↓↓↓

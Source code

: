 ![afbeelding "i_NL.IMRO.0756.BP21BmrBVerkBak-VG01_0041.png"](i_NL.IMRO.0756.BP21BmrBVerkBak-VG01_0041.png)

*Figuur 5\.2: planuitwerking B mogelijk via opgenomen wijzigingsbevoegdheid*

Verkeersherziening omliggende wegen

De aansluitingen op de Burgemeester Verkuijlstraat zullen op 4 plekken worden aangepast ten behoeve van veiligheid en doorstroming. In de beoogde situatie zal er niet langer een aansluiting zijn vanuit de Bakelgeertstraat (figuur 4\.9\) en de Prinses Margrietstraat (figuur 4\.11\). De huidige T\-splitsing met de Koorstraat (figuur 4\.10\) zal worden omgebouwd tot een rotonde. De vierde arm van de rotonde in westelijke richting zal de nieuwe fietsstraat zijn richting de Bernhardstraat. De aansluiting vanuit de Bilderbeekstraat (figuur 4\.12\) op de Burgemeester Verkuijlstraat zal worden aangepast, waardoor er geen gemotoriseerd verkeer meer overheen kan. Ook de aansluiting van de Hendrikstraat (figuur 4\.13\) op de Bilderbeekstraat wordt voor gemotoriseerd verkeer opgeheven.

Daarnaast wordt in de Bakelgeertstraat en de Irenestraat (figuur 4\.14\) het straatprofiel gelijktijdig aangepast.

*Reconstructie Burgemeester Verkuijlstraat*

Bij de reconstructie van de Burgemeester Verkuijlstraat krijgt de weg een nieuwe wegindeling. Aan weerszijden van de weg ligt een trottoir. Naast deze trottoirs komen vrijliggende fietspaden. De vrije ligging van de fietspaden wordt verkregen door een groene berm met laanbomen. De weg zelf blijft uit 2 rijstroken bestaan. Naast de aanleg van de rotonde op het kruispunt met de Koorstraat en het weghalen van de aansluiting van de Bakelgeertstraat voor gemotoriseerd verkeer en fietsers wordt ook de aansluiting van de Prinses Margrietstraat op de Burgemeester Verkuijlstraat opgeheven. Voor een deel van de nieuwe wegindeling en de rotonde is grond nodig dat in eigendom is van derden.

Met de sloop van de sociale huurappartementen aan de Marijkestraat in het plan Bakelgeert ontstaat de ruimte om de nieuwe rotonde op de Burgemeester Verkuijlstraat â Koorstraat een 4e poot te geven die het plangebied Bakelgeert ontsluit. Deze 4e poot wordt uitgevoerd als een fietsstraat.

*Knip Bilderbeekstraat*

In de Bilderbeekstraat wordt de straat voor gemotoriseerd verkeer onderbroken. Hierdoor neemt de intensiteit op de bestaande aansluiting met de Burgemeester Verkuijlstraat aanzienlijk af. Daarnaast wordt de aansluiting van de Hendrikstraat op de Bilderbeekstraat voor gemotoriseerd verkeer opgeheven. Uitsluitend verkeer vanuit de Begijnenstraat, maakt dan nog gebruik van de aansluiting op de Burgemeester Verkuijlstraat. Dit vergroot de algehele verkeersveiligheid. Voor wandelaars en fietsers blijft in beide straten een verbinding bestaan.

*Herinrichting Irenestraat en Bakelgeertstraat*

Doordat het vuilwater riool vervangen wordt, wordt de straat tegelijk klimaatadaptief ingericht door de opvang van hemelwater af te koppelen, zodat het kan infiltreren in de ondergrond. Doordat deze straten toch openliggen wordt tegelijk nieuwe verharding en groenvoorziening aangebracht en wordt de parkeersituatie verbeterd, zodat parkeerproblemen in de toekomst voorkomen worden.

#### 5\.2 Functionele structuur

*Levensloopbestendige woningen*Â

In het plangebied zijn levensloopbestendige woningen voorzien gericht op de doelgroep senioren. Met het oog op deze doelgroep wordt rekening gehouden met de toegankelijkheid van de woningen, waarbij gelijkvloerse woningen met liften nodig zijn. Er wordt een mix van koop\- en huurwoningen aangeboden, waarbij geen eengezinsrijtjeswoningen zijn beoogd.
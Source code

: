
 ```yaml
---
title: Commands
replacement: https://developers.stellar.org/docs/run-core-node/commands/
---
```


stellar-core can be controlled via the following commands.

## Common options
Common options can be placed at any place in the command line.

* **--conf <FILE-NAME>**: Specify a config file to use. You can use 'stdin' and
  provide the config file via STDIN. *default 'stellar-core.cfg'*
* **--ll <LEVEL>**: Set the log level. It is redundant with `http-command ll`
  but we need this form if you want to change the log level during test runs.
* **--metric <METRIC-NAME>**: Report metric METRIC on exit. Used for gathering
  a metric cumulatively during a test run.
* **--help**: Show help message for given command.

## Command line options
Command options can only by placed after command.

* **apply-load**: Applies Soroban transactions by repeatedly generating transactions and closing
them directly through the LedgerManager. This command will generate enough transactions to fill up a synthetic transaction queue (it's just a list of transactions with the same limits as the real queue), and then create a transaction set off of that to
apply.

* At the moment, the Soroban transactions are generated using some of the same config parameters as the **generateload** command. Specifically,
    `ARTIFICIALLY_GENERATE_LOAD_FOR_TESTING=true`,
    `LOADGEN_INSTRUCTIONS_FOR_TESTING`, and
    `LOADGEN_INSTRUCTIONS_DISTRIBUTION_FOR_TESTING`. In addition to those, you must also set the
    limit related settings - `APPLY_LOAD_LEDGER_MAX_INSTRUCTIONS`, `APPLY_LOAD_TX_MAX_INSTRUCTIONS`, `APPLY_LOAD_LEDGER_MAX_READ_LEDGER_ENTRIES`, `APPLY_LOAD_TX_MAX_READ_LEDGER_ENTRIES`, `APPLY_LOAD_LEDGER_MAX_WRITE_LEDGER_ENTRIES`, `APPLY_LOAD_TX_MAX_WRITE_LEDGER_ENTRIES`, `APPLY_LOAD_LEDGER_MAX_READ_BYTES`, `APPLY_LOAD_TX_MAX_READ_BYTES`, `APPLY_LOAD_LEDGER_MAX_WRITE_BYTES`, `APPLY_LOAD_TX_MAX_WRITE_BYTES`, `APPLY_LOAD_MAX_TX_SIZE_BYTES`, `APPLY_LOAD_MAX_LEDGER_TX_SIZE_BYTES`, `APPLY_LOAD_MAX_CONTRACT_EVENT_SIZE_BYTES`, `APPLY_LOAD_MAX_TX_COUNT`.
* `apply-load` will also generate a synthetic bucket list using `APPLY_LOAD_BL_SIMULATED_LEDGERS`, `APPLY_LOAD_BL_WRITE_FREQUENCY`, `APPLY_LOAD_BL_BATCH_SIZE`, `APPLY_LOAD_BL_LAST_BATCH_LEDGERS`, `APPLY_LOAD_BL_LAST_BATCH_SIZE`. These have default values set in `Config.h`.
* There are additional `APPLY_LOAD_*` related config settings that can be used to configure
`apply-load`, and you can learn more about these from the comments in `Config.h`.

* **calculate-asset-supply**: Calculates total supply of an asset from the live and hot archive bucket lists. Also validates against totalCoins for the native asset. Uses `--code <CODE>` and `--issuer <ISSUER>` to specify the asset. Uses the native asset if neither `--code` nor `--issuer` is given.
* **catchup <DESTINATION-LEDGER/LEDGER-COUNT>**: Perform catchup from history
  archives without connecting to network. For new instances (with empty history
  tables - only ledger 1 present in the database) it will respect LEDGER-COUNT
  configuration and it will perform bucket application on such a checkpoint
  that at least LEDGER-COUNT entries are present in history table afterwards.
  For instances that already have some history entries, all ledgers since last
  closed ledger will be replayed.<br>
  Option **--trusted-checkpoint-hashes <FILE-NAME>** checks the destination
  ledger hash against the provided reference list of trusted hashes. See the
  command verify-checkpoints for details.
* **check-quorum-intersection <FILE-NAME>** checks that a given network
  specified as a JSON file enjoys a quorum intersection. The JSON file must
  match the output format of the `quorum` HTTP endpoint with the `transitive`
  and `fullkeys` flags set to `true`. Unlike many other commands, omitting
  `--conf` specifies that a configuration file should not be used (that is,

↑↑↑

__THE TASK__.
The records above need to be retyped in full, exactly as they stand.

__ANSWER FOR THE TASK__.
Source code

: ![afbeelding "i_NL.IMRO.0756.BP21BmrBVerkBak-VG01_0041.png"](i_NL.IMRO.0756.BP21BmrBVerkBak-VG01_0041.png)

*Figuur 5\.2: planuitwerking B mogelijk via opgenomen wijzigingsbevoegdheid*

Verkeersherziening omliggende wegen

De aansluitingen op de Burgemeester Verkuijlstraat zullen op 4 plekken worden aangepast ten behoeve van veiligheid en doorstroming. In de beoogde situatie zal er niet langer een aansluiting zijn vanuit de Bakelgeertstraat (figuur 4\.9\) en de Prinses Margrietstraat (figuur 4\.11\). De huidige T\-splitsing met de Koorstraat (figuur 4\.10\) zal worden omgebouwd tot een rotonde. De vierde arm van de rotonde in westelijke richting zal de nieuwe fietsstraat zijn richting de Bernhardstraat. De aansluiting vanuit de Bilderbeekstraat (figuur 4\.12\) op de Burgemeester Verkuijlstraat zal worden aangepast, waardoor er geen gemotoriseerd verkeer meer overheen kan. Ook de aansluiting van de Hendrikstraat (figuur 4\.13\) op de Bilderbeekstraat wordt voor gemotoriseerd verkeer opgeheven.

Daarnaast wordt in de Bakelgeertstraat en de Irenestraat (figuur 4\.14\) het straatprofiel gelijktijdig aangepast.

*Reconstructie Burgemeester Verkuijlstraat*

Bij de reconstructie van de Burgemeester Verkuijlstraat krijgt de weg een nieuwe wegindeling. Aan weerszijden van de weg ligt een trottoir. Naast deze trottoirs komen vrijliggende fietspaden. De vrije ligging van de fietspaden wordt verkregen door een groene berm met laanbomen. De weg zelf blijft uit 2 rijstroken bestaan. Naast de aanleg van de rotonde op het kruispunt met de Koorstraat en het weghalen van de aansluiting van de Bakelgeertstraat voor gemotoriseerd verkeer en fietsers wordt ook de aansluiting van de Prinses Margrietstraat op de Burgemeester Verkuijlstraat opgeheven. Voor een deel van de nieuwe wegindeling en de rotonde is grond nodig dat in eigendom is van derden.

Met de sloop van de sociale huurappartementen aan de Marijkestraat in het plan Bakelgeert ontstaat de ruimte om de nieuwe rotonde op de Burgemeester Verkuijlstraat â Koorstraat een 4e poot te geven die het plangebied Bakelgeert ontsluit. Deze 4e poot wordt uitgevoerd als een fietsstraat.

*Knip Bilderbeekstraat*

In de Bilderbeekstraat wordt de straat voor gemotoriseerd verkeer onderbroken. Hierdoor neemt de intensiteit op de bestaande aansluiting met de Burgemeester Verkuijlstraat aanzienlijk af. Daarnaast wordt de aansluiting van de Hendrikstraat op de Bilderbeekstraat voor gemotoriseerd verkeer opgeheven. Uitsluitend verkeer vanuit de Begijnenstraat, maakt dan nog gebruik van de aansluiting op de Burgemeester Verkuijlstraat. Dit vergroot de algehele verkeersveiligheid. Voor wandelaars en fietsers blijft in beide straten een verbinding bestaan.

*Herinrichting Irenestraat en Bakelgeertstraat*

Doordat het vuilwater riool vervangen wordt, wordt de straat tegelijk klimaatadaptief ingericht door de opvang van hemelwater af te koppelen, zodat het kan infiltreren in de ondergrond. Doordat deze straten toch openliggen wordt tegelijk nieuwe verharding en groenvoorziening aangebracht en wordt de parkeersituatie verbeterd, zodat parkeerproblemen in de toekomst voorkomen worden.

#### 5\.2 Functionele structuur

*Levensloopbestendige woningen*Â

In het plangebied zijn levensloopbestendige woningen voorzien gericht op de doelgroep senioren. Met het oog op deze doelgroep wordt rekening gehouden met de toegankelijkheid van de woningen, waarbij gelijkvloerse woningen met liften nodig zijn. Er wordt een mix van koop\- en huurwoningen aangeboden, waarbij geen eengezinsrijtjeswoningen zijn beoogd.
Source code

:
 ```yaml
---
title: Commands
replacement: https://developers.stellar.org/docs/run-core-node/commands/
---
```


stellar-core can be controlled via the following commands.

## Common options
Common options can be placed at any place in the command line.

* **--conf <FILE-NAME>**: Specify a config file to use. You can use 'stdin' and
  provide the config file via STDIN. *default 'stellar-core.cfg'*
* **--ll <LEVEL>**: Set the log level. It is redundant with `http-command ll`
  but we need this form if you want to change the log level during test runs.
* **--metric <METRIC-NAME>**: Report metric METRIC on exit. Used for gathering
  a metric cumulatively during a test run.
* **--help**: Show help message for given command.

## Command line options
Command options can only by placed after command.

* **apply-load**: Applies Soroban transactions by repeatedly generating transactions and closing
them directly through the LedgerManager. This command will generate enough transactions to fill up a synthetic transaction queue (it's just a list of transactions with the same limits as the real queue), and then create a transaction set off of that to
apply.

* At the moment, the Soroban transactions are generated using some of the same config parameters as the **generateload** command. Specifically,
    `ARTIFICIALLY_GENERATE_LOAD_FOR_TESTING=true`,
    `LOADGEN_INSTRUCTIONS_FOR_TESTING`, and
    `LOADGEN_INSTRUCTIONS_DISTRIBUTION_FOR_TESTING`. In addition to those, you must also set the
    limit related settings - `APPLY_LOAD_LEDGER_MAX_INSTRUCTIONS`, `APPLY_LOAD_TX_MAX_INSTRUCTIONS`, `APPLY_LOAD_LEDGER_MAX_READ_LEDGER_ENTRIES`, `APPLY_LOAD_TX_MAX_READ_LEDGER_ENTRIES`, `APPLY_LOAD_LEDGER_MAX_WRITE_LEDGER_ENTRIES`, `APPLY_LOAD_TX_MAX_WRITE_LEDGER_ENTRIES`, `APPLY_LOAD_LEDGER_MAX_READ_BYTES`, `APPLY_LOAD_TX_MAX_READ_BYTES`, `APPLY_LOAD_LEDGER_MAX_WRITE_BYTES`, `APPLY_LOAD_TX_MAX_WRITE_BYTES`, `APPLY_LOAD_MAX_TX_SIZE_BYTES`, `APPLY_LOAD_MAX_LEDGER_TX_SIZE_BYTES`, `APPLY_LOAD_MAX_CONTRACT_EVENT_SIZE_BYTES`, `APPLY_LOAD_MAX_TX_COUNT`.
* `apply-load` will also generate a synthetic bucket list using `APPLY_LOAD_BL_SIMULATED_LEDGERS`, `APPLY_LOAD_BL_WRITE_FREQUENCY`, `APPLY_LOAD_BL_BATCH_SIZE`, `APPLY_LOAD_BL_LAST_BATCH_LEDGERS`, `APPLY_LOAD_BL_LAST_BATCH_SIZE`. These have default values set in `Config.h`.
* There are additional `APPLY_LOAD_*` related config settings that can be used to configure
`apply-load`, and you can learn more about these from the comments in `Config.h`.

* **calculate-asset-supply**: Calculates total supply of an asset from the live and hot archive bucket lists. Also validates against totalCoins for the native asset. Uses `--code <CODE>` and `--issuer <ISSUER>` to specify the asset. Uses the native asset if neither `--code` nor `--issuer` is given.
* **catchup <DESTINATION-LEDGER/LEDGER-COUNT>**: Perform catchup from history
  archives without connecting to network. For new instances (with empty history
  tables - only ledger 1 present in the database) it will respect LEDGER-COUNT
  configuration and it will perform bucket application on such a checkpoint
  that at least LEDGER-COUNT entries are present in history table afterwards.
  For instances that already have some history entries, all ledgers since last
  closed ledger will be replayed.<br>
  Option **--trusted-checkpoint-hashes <FILE-NAME>** checks the destination
  ledger hash against the provided reference list of trusted hashes. See the
  command verify-checkpoints for details.
* **check-quorum-intersection <FILE-NAME>** checks that a given network
  specified as a JSON file enjoys a quorum intersection. The JSON file must
  match the output format of the `quorum` HTTP endpoint with the `transitive`
  and `fullkeys` flags set to `true`. Unlike many other commands, omitting
  `--conf` specifies that a configuration file should not be used (that is,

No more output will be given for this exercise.